LAS VEGAS (KSNV MyNews3) -- While school officials say carbon monoxide detectors are not required inside the classrooms, Las Vegas Fire and Rescue says homes should have them.
Fire officials say your chances of having high levels of carbon monoxide in your home are greater than having an actual fire.
Carbon monoxide is a byproduct of combustion or flames, so that includes candles, fireplaces, and your stove.
They call it the silent killer because it's odorless and tasteless. Las Vegan Shirlee Harris wants to use her recent scare to help others.
“I do believe (the carbon monoxide detector) saved me and my grandson's life,” she said.
On early Thanksgiving morning, Harris went to sleep after a long night of cooking.
“I just got custody of one of my grandkids, so I wanted to cook a spectacular Thanksgiving dinner,” she said.
She then heard her alarm go off.
“I was asleep, and I heard, ‘Bing-bing-bing,’ and I knew to get up,” she said. “I was so delirious I called 3-1-1 first instead of 9-1-1.”
She got out, and as it turns out, she and her grandson had to be treated for carbon monoxide poisoning.
Tim Szymanski of Las Vegas Fire and Rescue says fire crews responding to high levels of carbon monoxide in homes is not uncommon in Nevada, particularly during the holidays when families are cooking for long periods of time, and especially when windows or doors aren’t open to let in fresh air.

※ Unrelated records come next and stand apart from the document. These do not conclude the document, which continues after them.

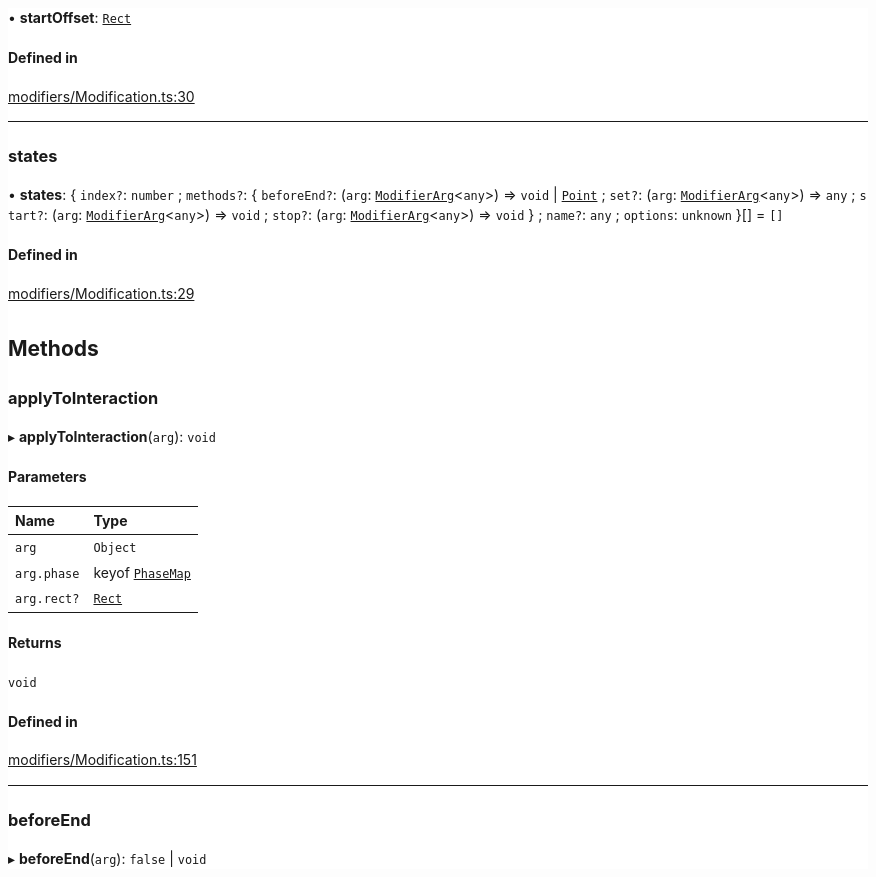 • **startOffset**: [`Rect`](../interfaces/core_types.Rect.md)

#### Defined in

[modifiers/Modification.ts:30](https://github.com/taye/interact.js/blob/d3d47461/packages/@interactjs/modifiers/Modification.ts#L30)

___

### states

• **states**: \{ `index?`: `number` ; `methods?`: \{ `beforeEnd?`: (`arg`: [`ModifierArg`](../interfaces/modifiers_types.ModifierArg.md)\<`any`\>) => `void` \| [`Point`](../interfaces/core_types.Point.md) ; `set?`: (`arg`: [`ModifierArg`](../interfaces/modifiers_types.ModifierArg.md)\<`any`\>) => `any` ; `start?`: (`arg`: [`ModifierArg`](../interfaces/modifiers_types.ModifierArg.md)\<`any`\>) => `void` ; `stop?`: (`arg`: [`ModifierArg`](../interfaces/modifiers_types.ModifierArg.md)\<`any`\>) => `void`  } ; `name?`: `any` ; `options`: `unknown`  }[] = `[]`

#### Defined in

[modifiers/Modification.ts:29](https://github.com/taye/interact.js/blob/d3d47461/packages/@interactjs/modifiers/Modification.ts#L29)

## Methods

### applyToInteraction

▸ **applyToInteraction**(`arg`): `void`

#### Parameters

| Name | Type |
| :------ | :------ |
| `arg` | `Object` |
| `arg.phase` | keyof [`PhaseMap`](../interfaces/core_InteractEvent.PhaseMap.md) |
| `arg.rect?` | [`Rect`](../interfaces/core_types.Rect.md) |

#### Returns

`void`

#### Defined in

[modifiers/Modification.ts:151](https://github.com/taye/interact.js/blob/d3d47461/packages/@interactjs/modifiers/Modification.ts#L151)

___

### beforeEnd

▸ **beforeEnd**(`arg`): ``false`` \| `void`
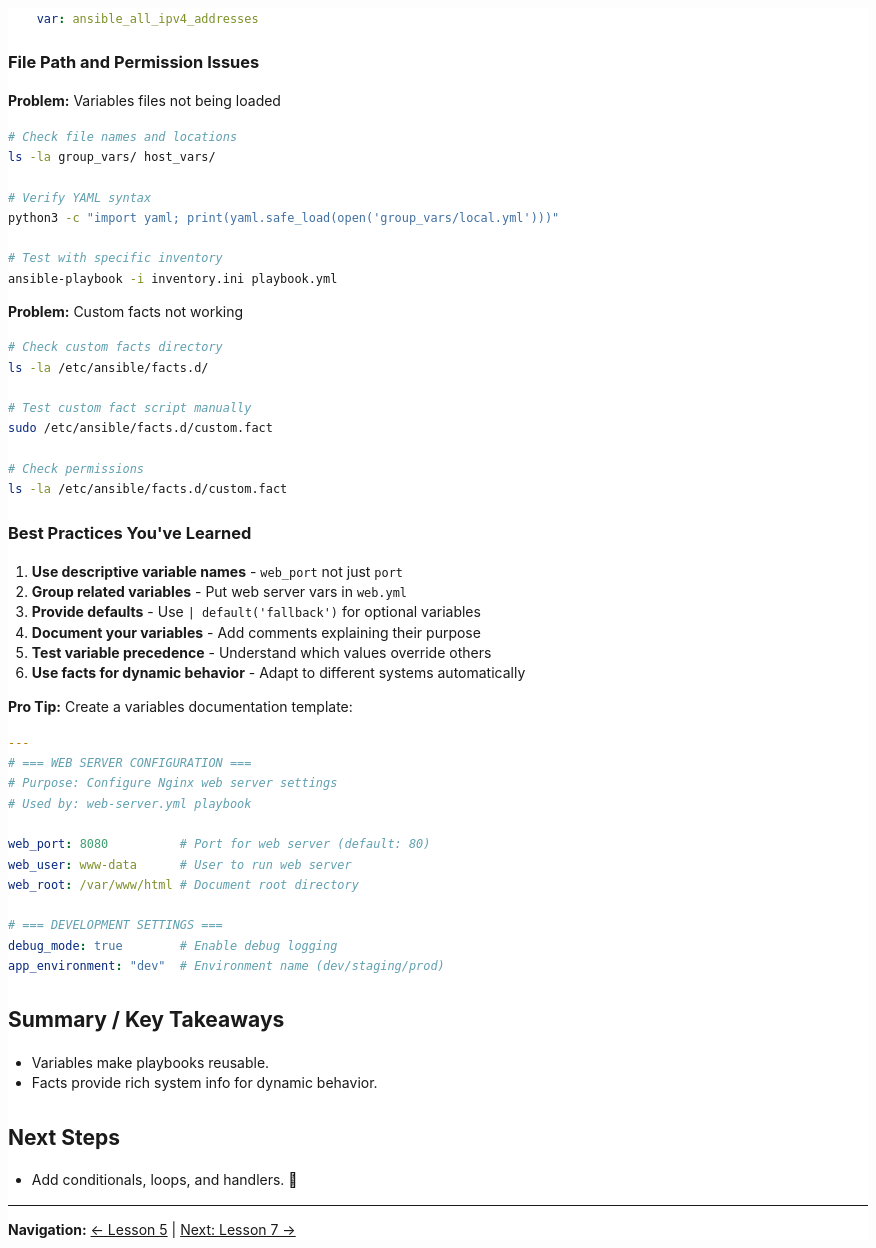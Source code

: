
 ```yaml
    var: ansible_all_ipv4_addresses
```

### File Path and Permission Issues

**Problem:** Variables files not being loaded
```bash
# Check file names and locations
ls -la group_vars/ host_vars/

# Verify YAML syntax
python3 -c "import yaml; print(yaml.safe_load(open('group_vars/local.yml')))"

# Test with specific inventory
ansible-playbook -i inventory.ini playbook.yml
```

**Problem:** Custom facts not working
```bash
# Check custom facts directory
ls -la /etc/ansible/facts.d/

# Test custom fact script manually
sudo /etc/ansible/facts.d/custom.fact

# Check permissions
ls -la /etc/ansible/facts.d/custom.fact
```

### Best Practices You've Learned

1. **Use descriptive variable names** - `web_port` not just `port`
2. **Group related variables** - Put web server vars in `web.yml`
3. **Provide defaults** - Use `| default('fallback')` for optional variables
4. **Document your variables** - Add comments explaining their purpose
5. **Test variable precedence** - Understand which values override others
6. **Use facts for dynamic behavior** - Adapt to different systems automatically

**Pro Tip:** Create a variables documentation template:
```yaml
---
# === WEB SERVER CONFIGURATION ===
# Purpose: Configure Nginx web server settings
# Used by: web-server.yml playbook

web_port: 8080          # Port for web server (default: 80)
web_user: www-data      # User to run web server
web_root: /var/www/html # Document root directory

# === DEVELOPMENT SETTINGS ===  
debug_mode: true        # Enable debug logging
app_environment: "dev"  # Environment name (dev/staging/prod)
```

## Summary / Key Takeaways
- Variables make playbooks reusable.
- Facts provide rich system info for dynamic behavior.

## Next Steps
- Add conditionals, loops, and handlers. 🔁

---

**Navigation:** [← Lesson 5](lesson-05-packages-services.md) | [Next: Lesson 7 →](lesson-07-conditionals-loops.md)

He's seen over the years how deadly the poisonous gas can be.
“One gentlemen was coming out of the shower and drying himself,” he said. “He fell to the floor. His family was downstairs watching TV. We found them on a couch. They were all dead. They did not have a clue that anything was wrong in the home.”
The clue would only come from a carbon monoxide detector, which Harris's property management had installed into all of their apartments.
Harris says it saved her family, and she's learned an important lesson.
“When you're cooking, always crack a window or a door to let some air in,” she said.
A carbon monoxide detector is separate from a smoke detector. Make sure you have both.